Bond Girls Are Forever: The Women of James Bond is a 2003 book co-written by John Cork and actress Maryam d'Abo, who had played the role of Kara Milovy in The Living Daylights. It is a tribute to the elite club of women who have played the role of a Bond Girl in the franchise's history. It followed a documentary, Bond Girls Are Forever, released in 2002, hosted by d'Abo.
It was first published following Die Another Day and features interviews with a number of Bond girls who were featured throughout the film franchise between the first James Bond film, Dr. No (1962) starring Ursula Andress and the then-current 20th film Die Another Day starring Halle Berry.

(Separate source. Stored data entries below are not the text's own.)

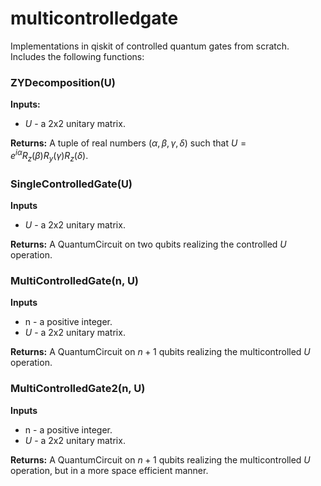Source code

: # multicontrolledgate

Implementations in qiskit of controlled quantum gates from scratch. Includes the following functions:

### ZYDecomposition(U)

**Inputs:**
  - $U$ - a 2x2 unitary matrix.

**Returns:** A tuple of real numbers $(\alpha,\beta,\gamma,\delta)$ such that $U = e^{i\alpha}R_z(\beta)R_y(\gamma)R_z(\delta)$.

### SingleControlledGate(U)

**Inputs**
  - $U$ - a 2x2 unitary matrix.

**Returns:** A QuantumCircuit on two qubits realizing the controlled $U$ operation.

### MultiControlledGate(n, U)

**Inputs**
  - n - a positive integer.
  - $U$ - a 2x2 unitary matrix.

**Returns:** A QuantumCircuit on $n+1$ qubits realizing the multicontrolled $U$ operation.


### MultiControlledGate2(n, U)

**Inputs**
  - n - a positive integer.
  - $U$ - a 2x2 unitary matrix.

**Returns:** A QuantumCircuit on $n+1$ qubits realizing the multicontrolled $U$ operation, but in a more space efficient manner.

The authors offer summaries and studies of every Bond film to that date, emphasizing the Bond Girl's role in each one, and share quotes from numerous Bond Girl actresses. The book addresses such issues as the feminist criticisms in the 1960's and 1970's of Bond Girls being used and seen as "sex objects" to the transition of modern Bond Girls as more self-confident, sexually assured role models. In her interview, Jill St. John stated that the movies were only make-believe and shouldn't be judged as a representation of the real world, and that feminists who were criticizing the films were "just bad sports".
The authors mention the positive impact that Bond Girls have had, particularly in recent years, of being inspirational figures. It highlights examples such as the character of Holly Goodhead from 1979's Moonraker being portrayed as a fully trained astronaut and space shuttle pilot, years before the first real-life woman achieved such a position. Similar words are said of Christmas Jones, from The World Is Not Enough who had a doctorate in nuclear physics and spoke fluent Russian. Denise Richards, who played the part, said she only took the role due to it being a strong example for young women.